The hack imitated methods used in an earlier attack by the Chinese government and was traced back to internet addresses linked to Chinese hackers, the company said in its submission.

US Steel says it spent millions of dollars researching and developing advanced steels over the last decade, including the chemistries and processes for manufacturing and coating products of keen interest to carmakers eager to improve fuel economy by using less metal to lighten their cars while still maintaining strength. Following the hack of one of the company’s well-known senior researchers, Chinese producers had brought their own version of these advanced steels to market within two years, says US Steel.

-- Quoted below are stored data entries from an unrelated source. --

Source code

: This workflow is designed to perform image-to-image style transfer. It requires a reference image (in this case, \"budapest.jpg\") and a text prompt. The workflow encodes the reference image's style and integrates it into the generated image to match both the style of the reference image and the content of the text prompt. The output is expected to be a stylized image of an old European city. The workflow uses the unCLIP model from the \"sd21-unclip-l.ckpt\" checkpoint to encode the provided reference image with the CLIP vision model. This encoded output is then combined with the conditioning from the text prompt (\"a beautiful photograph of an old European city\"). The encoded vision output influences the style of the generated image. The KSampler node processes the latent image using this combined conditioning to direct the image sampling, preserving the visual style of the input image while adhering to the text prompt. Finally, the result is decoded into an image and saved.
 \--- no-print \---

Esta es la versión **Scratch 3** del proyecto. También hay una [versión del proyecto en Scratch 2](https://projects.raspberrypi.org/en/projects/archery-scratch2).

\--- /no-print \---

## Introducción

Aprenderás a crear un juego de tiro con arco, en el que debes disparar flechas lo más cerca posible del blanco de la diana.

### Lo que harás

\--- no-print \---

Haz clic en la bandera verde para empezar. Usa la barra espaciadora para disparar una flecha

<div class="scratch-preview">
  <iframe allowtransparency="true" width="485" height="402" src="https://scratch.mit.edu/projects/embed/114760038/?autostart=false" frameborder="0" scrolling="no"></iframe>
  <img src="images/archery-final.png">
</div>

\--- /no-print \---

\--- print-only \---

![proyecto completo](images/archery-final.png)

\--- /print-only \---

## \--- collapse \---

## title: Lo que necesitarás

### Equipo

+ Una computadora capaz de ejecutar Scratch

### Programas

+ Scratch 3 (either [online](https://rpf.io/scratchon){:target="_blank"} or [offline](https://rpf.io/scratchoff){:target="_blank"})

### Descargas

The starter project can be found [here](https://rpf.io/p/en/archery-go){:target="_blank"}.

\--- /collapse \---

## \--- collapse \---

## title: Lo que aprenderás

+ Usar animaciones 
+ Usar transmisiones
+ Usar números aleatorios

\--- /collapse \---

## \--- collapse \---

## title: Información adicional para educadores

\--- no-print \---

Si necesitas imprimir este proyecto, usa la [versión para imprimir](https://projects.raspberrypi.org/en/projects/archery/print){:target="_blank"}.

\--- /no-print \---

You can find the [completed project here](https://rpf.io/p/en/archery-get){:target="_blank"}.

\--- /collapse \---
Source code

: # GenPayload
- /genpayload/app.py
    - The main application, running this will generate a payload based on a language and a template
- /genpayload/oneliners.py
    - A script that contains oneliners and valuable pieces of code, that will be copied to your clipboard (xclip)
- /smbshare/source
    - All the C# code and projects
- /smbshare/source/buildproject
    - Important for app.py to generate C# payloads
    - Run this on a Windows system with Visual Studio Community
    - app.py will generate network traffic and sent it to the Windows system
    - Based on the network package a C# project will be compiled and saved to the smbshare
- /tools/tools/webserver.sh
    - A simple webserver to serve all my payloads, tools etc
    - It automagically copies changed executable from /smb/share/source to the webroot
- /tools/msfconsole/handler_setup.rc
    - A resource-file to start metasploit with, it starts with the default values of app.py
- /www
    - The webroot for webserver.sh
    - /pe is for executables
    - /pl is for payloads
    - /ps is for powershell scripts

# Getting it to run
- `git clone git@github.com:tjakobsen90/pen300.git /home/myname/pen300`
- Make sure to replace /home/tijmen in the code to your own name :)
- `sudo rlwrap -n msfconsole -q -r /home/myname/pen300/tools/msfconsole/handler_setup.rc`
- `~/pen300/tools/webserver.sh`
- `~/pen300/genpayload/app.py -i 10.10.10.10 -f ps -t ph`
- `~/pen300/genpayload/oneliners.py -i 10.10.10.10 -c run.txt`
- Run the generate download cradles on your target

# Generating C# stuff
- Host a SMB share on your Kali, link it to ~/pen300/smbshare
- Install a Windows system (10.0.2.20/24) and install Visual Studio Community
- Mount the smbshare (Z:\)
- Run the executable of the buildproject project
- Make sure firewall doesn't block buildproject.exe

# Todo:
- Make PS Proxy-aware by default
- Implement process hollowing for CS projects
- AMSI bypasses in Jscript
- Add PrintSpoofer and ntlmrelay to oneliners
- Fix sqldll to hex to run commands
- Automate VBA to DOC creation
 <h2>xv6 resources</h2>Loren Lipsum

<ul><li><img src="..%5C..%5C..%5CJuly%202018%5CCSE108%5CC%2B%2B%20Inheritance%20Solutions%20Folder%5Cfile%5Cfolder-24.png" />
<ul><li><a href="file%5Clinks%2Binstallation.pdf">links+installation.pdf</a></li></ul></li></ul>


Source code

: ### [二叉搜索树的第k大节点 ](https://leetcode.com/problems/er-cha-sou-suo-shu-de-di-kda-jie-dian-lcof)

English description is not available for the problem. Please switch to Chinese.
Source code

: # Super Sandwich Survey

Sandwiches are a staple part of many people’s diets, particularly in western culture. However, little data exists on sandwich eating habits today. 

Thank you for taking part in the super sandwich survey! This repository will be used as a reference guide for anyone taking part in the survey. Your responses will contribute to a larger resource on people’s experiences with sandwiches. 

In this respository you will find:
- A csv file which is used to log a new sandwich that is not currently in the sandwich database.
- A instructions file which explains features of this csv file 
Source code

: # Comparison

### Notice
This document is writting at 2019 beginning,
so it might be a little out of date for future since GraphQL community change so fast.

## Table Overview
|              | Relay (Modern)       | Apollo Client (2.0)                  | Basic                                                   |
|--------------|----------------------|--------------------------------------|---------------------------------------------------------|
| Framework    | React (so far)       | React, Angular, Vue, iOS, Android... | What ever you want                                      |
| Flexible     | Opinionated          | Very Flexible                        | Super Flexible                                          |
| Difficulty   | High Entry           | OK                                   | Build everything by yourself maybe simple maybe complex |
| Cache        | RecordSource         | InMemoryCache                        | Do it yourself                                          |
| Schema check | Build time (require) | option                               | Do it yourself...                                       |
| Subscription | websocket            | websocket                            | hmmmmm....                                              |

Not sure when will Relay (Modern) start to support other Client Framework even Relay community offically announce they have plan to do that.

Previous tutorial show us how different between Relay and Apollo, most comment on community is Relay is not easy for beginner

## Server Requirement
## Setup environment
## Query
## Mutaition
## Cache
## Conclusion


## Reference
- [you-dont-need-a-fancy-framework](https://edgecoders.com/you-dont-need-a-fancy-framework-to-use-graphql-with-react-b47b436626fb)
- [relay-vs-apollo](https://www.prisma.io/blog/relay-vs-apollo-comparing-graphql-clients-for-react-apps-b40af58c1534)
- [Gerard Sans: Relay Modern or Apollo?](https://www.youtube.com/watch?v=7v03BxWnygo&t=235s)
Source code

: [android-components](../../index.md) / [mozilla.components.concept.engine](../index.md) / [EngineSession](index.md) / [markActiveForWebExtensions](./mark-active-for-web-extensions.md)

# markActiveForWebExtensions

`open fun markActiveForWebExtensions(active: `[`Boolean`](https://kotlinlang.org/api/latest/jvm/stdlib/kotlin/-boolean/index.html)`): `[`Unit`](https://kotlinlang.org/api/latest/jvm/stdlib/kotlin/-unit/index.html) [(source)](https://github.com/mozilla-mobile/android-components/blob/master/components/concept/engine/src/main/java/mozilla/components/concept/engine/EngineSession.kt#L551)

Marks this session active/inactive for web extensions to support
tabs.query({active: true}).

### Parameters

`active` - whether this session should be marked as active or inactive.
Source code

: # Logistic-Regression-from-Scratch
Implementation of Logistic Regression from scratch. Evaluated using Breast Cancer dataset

“Some of the [accused producers] have used valuable trade secrets stolen from US Steel to produce advanced high-strength steel that no Chinese manufacturer had been able to commercialise before the theft,” the company said in its filing.

Chinese producers have since begun exporting the advanced steels, which are already affecting US Steel’s sales to carmakers in Mexico, and are reaching US markets. If left unchecked, this would “devastate” the firm’s domestic sales of advanced steel and put steelworkers out of jobs, the company says.

Furthermore, US Steel alleges that China’s steel industry is colluding to fix prices and falsify documents.

“The Chinese steel industry conspires and acts in concert in an anticompetitive way to set and enforce prices and volumes of steel sold by all Chinese steel manufacturers to the United States,” says US Steel. “The Chinese steel industry benefits from its government’s theft of US Steel’s trade secrets. The [accused Chinese producers] have circumvented anti-dumping and countervailing duty orders through a pattern of falsifying origin documents and transshipping through third countries, making it difficult to identify the source of unfairly traded products. Overall, unfair trade is a routine practice of the Chinese steel industry,” it added.

Companies accused in the filing include Baosteel and Hebei Iron and Steel Group.

China’s Commerce Ministry has described the allegations as “groundless”, according to a statement seen by Bloomberg.

The ITC has 30 days to decide whether it wants to initiate the case.